Vers la fin du trajet don Taméo avait fini sa bouteille, il la jeta en l’air et s’échauffa. Il tomba deux fois, et la seconde, refusa de se nettoyer en déclarant qu’il avait beaucoup péché, qu’il était sale de nature et désirait se montrer tel qu’il était. Il ne cessait de citer à tue-tête des extraits de son rapport. « Ça, c’est fortement dit ! Prenez par exemple ce passage, nobles seigneurs : “Pour que les malodorants vilains …” Hein ? Quelle pensée ! » Quand ils atteignirent l’arrière-cour de la chancellerie, il s’effondra sur le premier moine rencontré et, inondé de larmes, le pria de lui pardonner ses péchés.
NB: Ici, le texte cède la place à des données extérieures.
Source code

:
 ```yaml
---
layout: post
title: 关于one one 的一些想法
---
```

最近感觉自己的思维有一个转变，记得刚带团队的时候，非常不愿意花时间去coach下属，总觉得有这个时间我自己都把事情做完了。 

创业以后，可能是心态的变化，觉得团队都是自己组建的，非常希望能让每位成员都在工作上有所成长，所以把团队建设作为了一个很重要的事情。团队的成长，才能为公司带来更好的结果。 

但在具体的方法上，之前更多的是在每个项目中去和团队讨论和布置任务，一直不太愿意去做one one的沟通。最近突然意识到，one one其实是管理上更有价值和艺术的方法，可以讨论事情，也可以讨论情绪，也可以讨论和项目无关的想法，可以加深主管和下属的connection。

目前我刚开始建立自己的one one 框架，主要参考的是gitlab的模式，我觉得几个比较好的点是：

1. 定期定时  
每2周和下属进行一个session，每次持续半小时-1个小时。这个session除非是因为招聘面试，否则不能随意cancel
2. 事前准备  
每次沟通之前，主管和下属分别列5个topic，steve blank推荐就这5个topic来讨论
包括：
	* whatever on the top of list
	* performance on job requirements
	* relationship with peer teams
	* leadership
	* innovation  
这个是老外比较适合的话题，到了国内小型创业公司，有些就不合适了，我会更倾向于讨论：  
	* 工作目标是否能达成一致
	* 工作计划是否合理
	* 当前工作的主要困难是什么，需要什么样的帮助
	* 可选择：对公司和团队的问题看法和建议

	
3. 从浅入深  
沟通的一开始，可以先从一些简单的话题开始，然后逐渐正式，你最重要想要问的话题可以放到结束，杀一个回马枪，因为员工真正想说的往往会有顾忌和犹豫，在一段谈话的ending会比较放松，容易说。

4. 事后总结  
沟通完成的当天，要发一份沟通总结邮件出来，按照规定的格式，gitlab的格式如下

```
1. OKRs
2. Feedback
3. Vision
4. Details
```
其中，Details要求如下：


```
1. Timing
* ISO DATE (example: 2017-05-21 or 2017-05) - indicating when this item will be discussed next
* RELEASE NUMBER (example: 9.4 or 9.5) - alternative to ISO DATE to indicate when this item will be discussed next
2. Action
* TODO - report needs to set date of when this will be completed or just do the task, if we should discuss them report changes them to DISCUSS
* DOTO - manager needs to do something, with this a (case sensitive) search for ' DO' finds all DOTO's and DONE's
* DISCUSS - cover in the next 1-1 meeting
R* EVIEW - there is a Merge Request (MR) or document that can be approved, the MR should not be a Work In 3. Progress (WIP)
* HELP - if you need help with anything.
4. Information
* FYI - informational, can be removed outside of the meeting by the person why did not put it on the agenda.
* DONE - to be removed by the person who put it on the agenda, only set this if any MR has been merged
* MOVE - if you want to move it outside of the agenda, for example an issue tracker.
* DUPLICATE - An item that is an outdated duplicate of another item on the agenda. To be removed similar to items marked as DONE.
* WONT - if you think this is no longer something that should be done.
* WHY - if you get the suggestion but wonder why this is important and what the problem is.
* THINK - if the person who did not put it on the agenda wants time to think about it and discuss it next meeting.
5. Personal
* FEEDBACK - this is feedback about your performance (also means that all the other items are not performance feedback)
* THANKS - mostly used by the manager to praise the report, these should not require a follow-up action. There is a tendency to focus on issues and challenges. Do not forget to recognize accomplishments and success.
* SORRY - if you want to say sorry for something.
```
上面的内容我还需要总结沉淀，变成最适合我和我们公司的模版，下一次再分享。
Le moine, à demi étouffé, se débattait énergiquement, essayant de siffler pour appeler à l’aide, mais don Taméo se suspendit à ses chausses et ils chutèrent tous les deux sur un tas d’ordures. Roumata les laissa ; il entendit longtemps encore de plaintifs sifflements et les exclamations de don Taméo : « Pour que les malodorants vilains ! Bénédiction !.. De tout cœur !.. J’éprouvais de la tendresse, comprends-tu, de la tendresse, espèce de cul-terreux ? »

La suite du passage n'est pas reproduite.